Segundo Abdelatif El Boudjay, arqueólogo conservador do local, Alcácer Ceguer “não era uma grande cidade. Foi construída com base num projecto urbano estabelecido e pensado previamente. Tem uma muralha perfeitamente circular construída no reinado do sultão merínida Youssef Ibn Abd Al-Haq em 1287. É uma muralha com altura de quase 8 metros, largura de 1,60 metros, defendida por 29 torres semi-circulares e rasgada por três portas monumentais (Bab Al-Bahr, Bab Fès e Bab Sebta). Um tal projecto urbano apenas podia ser realizado por um poder central.” (EL BOUDJAY, 2017, entrevista citada)
Jorge Correia salienta a singularidade da forma circular do perímetro muralhado e questiona a sua eventual relação com outros exemplos longínquos:
“O desenho quase perfeito de uma circunferência não parece corresponder nem aos canones do mundo islâmico nem à tradição de construção de cortinas fortificadas no Norte de Africa nem no Al-Andalus, representada pelos Almorávidas, os Almóadas ou os Merinidas. Contudo, poderemos ler em Qsar es-Seghir uma réplica do modelo circular da grande capital Abássida, Bagdade?” (CORREIA, 2013, p. 2)
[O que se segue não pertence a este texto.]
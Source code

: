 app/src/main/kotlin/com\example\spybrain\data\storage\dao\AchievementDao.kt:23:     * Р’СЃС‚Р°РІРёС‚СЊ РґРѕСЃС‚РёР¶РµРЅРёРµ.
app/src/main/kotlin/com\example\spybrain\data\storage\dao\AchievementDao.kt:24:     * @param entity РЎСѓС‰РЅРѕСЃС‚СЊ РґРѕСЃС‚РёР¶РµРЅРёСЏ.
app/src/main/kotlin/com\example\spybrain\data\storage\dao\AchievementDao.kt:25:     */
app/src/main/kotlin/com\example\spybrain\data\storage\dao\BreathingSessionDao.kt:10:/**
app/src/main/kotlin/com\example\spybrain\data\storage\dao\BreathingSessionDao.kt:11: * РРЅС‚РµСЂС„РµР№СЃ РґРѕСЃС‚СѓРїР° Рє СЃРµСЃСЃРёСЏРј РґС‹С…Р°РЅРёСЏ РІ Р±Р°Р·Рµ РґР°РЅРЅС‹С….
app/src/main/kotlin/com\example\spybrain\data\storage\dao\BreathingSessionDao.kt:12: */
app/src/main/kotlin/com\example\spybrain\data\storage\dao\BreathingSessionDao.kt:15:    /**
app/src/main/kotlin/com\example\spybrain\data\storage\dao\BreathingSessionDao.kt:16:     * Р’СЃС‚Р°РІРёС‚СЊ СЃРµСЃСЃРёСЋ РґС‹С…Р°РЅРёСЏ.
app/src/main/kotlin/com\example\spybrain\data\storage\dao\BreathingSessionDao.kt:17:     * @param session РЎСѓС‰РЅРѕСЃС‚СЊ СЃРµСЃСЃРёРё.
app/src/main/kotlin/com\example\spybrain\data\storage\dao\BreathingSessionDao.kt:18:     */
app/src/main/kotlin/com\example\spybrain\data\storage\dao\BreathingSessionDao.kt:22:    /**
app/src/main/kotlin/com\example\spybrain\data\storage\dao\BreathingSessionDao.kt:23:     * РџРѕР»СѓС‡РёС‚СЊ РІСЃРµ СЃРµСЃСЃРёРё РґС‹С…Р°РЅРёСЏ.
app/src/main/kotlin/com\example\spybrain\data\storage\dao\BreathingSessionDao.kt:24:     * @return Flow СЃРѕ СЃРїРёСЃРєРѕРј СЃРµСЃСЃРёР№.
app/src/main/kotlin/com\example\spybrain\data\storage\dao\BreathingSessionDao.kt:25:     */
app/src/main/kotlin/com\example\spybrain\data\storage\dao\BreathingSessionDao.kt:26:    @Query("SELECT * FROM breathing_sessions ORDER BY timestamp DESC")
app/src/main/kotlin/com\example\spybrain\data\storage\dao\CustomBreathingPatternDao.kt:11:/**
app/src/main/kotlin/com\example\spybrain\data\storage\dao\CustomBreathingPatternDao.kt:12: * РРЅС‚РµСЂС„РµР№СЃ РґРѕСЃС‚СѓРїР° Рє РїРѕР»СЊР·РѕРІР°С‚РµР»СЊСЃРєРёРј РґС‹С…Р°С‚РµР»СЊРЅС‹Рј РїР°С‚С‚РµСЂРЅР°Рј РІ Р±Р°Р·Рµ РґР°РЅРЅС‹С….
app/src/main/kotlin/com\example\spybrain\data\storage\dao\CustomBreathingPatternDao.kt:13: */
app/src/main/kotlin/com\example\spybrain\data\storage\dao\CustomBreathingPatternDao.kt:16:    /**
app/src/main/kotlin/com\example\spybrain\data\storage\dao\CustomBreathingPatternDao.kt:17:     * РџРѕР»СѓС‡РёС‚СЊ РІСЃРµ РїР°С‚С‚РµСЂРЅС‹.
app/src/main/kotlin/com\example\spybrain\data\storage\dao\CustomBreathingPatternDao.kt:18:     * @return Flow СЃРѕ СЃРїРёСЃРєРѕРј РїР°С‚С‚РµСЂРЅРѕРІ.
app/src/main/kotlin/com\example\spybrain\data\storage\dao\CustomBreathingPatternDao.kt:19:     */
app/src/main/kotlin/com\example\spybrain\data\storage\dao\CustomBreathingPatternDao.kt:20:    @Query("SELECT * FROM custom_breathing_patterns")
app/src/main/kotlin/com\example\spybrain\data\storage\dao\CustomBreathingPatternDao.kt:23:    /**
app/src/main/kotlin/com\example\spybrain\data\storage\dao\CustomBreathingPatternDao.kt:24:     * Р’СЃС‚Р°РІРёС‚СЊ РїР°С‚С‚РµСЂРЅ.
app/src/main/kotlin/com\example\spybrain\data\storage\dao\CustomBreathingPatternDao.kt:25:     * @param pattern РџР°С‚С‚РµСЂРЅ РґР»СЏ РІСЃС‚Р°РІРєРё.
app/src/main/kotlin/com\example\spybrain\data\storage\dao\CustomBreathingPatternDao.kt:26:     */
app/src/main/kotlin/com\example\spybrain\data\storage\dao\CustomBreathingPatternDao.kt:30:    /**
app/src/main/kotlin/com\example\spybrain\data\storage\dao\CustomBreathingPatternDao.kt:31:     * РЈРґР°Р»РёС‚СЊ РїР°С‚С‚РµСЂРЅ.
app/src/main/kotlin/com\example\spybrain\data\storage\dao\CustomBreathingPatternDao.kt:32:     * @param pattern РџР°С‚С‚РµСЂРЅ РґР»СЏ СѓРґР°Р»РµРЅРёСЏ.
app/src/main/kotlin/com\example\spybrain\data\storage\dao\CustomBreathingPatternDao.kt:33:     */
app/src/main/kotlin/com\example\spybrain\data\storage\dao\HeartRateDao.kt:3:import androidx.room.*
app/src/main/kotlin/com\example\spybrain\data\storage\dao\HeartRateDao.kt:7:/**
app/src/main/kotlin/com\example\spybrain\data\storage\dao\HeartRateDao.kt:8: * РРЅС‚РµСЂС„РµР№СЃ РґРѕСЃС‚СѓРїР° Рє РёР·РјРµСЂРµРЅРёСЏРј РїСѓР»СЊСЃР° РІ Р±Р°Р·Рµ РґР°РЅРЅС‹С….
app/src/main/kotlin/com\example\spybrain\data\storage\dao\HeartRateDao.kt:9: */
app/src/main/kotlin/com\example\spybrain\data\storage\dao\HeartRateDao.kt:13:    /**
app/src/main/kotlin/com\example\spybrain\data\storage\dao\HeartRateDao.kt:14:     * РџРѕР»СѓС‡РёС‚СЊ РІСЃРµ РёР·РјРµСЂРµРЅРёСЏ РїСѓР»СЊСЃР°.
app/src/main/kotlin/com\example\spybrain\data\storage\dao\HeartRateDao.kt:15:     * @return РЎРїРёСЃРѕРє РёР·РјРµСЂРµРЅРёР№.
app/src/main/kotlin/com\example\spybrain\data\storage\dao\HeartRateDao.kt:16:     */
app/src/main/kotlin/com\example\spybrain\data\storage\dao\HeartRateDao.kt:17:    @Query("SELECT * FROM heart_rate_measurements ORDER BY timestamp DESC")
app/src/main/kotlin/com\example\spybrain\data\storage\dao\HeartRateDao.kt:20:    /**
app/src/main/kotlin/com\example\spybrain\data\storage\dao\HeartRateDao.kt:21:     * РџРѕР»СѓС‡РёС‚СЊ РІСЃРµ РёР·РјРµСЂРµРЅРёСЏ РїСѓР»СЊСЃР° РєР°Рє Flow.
A designação actual, Ksar Seghir ou Castelo Pequeno, remonta provavelmente ao final do século XV, quando se torna num ninho de corsários. No período da ocupação portuguesa o nome é adaptado para Alcácer Ceguer ou simplesmente Alcácer. Apesar de os esforços portugueses se encontrarem centrados na conquista de Tânger após a tomada de Ceuta, a proximidade de Alcácer Ceguer a esta última cidade constituía um entrave aos movimentos dos cavaleiros portugueses no seu território exterior e mantinha um enclave inimigo entre uma e outra e uma base para ataques à navegação no Estreito de Gibraltar. São disso exemplo o facto de em 1416 o adail de Ceuta ter sido capturado com mais cinco soldados e encarcerado em Alcácer Ceguer, bem como existe notícia do resgate de 15 cativos em 1426. (REDMAN, 1979, p. 8, citando Jerónimo de Mascarenhas)
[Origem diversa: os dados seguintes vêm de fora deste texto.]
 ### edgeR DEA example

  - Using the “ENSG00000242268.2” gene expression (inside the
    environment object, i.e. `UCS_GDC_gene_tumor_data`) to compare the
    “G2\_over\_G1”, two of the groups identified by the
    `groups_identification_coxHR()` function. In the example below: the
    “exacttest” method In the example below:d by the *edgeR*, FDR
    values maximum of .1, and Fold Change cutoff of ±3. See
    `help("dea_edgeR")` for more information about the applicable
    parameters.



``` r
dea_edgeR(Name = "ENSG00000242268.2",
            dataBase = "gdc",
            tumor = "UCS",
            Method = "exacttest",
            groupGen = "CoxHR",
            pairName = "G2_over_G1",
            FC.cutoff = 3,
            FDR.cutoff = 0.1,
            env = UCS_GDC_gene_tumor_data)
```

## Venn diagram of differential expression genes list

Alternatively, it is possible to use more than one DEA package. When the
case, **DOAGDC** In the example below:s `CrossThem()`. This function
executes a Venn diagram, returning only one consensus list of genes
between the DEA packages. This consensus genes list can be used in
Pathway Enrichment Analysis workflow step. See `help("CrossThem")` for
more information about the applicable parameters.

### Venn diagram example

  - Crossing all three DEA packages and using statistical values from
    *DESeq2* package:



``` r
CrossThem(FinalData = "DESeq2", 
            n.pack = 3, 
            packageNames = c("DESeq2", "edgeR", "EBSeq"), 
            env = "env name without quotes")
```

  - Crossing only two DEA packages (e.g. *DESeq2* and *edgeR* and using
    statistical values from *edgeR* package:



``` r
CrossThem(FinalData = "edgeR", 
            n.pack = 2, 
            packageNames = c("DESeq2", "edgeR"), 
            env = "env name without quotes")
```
Uma das torres Merinidas da Porta do Mar
No ano de 1458 uma esquadra de 220 navios e 25.000 homens, segundo Rui de Pina, 280 navios e 26.000 homens segundo Damião de Góis, parte do Porto, Lisboa e Lagos com destino a Alcácer Ceguer. Seria a primeira conquista africana do jovem Rei D. Afonso V, muito influenciado pela política expansionista e belicista do infante D. Henrique. Com ele “a política de expansão em Marrocos toma o primeiro plano das preocupações reais”. (LOPES, [1937] 1989, p. 22)
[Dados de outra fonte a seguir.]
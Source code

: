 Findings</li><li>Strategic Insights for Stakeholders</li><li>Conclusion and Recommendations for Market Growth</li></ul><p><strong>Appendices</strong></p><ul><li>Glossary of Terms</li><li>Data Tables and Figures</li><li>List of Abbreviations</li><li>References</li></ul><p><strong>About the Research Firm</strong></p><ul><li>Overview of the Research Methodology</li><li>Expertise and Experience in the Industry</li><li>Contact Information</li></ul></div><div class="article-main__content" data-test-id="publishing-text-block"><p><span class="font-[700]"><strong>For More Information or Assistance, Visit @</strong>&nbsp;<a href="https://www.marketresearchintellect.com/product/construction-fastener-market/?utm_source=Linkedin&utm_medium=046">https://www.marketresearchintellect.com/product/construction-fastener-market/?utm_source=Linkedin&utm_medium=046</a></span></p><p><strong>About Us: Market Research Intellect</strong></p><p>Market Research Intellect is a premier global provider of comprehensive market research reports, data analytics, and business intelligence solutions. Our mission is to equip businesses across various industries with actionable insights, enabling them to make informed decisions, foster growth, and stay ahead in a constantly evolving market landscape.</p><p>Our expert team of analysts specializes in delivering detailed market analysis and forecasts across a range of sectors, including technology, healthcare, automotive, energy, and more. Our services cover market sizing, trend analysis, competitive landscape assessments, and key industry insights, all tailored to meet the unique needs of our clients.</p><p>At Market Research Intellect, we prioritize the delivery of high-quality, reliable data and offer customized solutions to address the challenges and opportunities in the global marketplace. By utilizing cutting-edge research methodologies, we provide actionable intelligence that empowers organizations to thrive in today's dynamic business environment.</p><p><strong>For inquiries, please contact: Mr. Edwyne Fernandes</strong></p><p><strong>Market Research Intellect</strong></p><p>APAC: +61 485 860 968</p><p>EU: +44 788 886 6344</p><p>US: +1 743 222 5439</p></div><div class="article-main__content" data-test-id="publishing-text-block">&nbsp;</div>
No dia 21 de Outubro a armada chega diante da cidade, que é cercada. O ataque português é implacável, baseado no poder de fogo da artilharia pesada, com o qual as muralhas são seriamente danificadas. No final do dia 22 a cidadela rende-se “condicionalmente, isto é, os moradores sairiam livremente, com as suas fazendas, e entregariam todos os cativos cristãos que estavam em seu poder” (LOPES, [1937] 1989, p. 22). No dia 23 de manhã as tropas portuguesas ocupam Alcácer Ceguer. A conquista foi facilitada pelo facto de parte da armada portuguesa ter sido desviada acidentalmente pelo vento para diante de Tânger, acontecimento que confundiu os marroquinos, e evitou que concentrassem forças na sua defesa.
Marmol y Carvajal tem a seguinte descrição da tomada da cidade:
“Assim que o Rei chegou diante da praça, preparou todos os barcos e chalupas para fazer o desembarque, que rapidamente se encheram, tendo em conta a quantidade de navios e o desejo que cada um tinha de combater. Mas o desembarque não foi tão fácil como se pensara, por causa de cinco centenas de cavaleiros que vieram opor-se, com uma quantidade de infantaria (…) No entanto, os habitantes vendo em perigo os seus bens, as suas vidas e a sua liberdade, começaram a fortificar-se o melhor que puderam. Mas não lhes foi dado o tempo necessário para tal, já que estando tudo pronto e em boa ordem, o Rei deu ordem de carga, e de atacar por todos os lados; o que se fez com tanta fúria, que apesar de os Mouros se defenderem bem, devido à artilharia e fogos de artifício, foram obrigados a retirar para a cidade. Os Cristãos perseguiram-nos até às portas (…) O desagrado do Rei foi grande, ao ver a resistência dos sitiados, e as baixas que sofreu, que de imediato fez aproximar os manteletes para sapar as muralhas e mandou o Infante D. Henrique colocar as escadas para iniciar o assalto. O combate foi grande (…) durou até à meia-noite com muitos mortos e feridos de parte a parte.” (MARMOL y CARVAJAL, 1667, p. 234-235)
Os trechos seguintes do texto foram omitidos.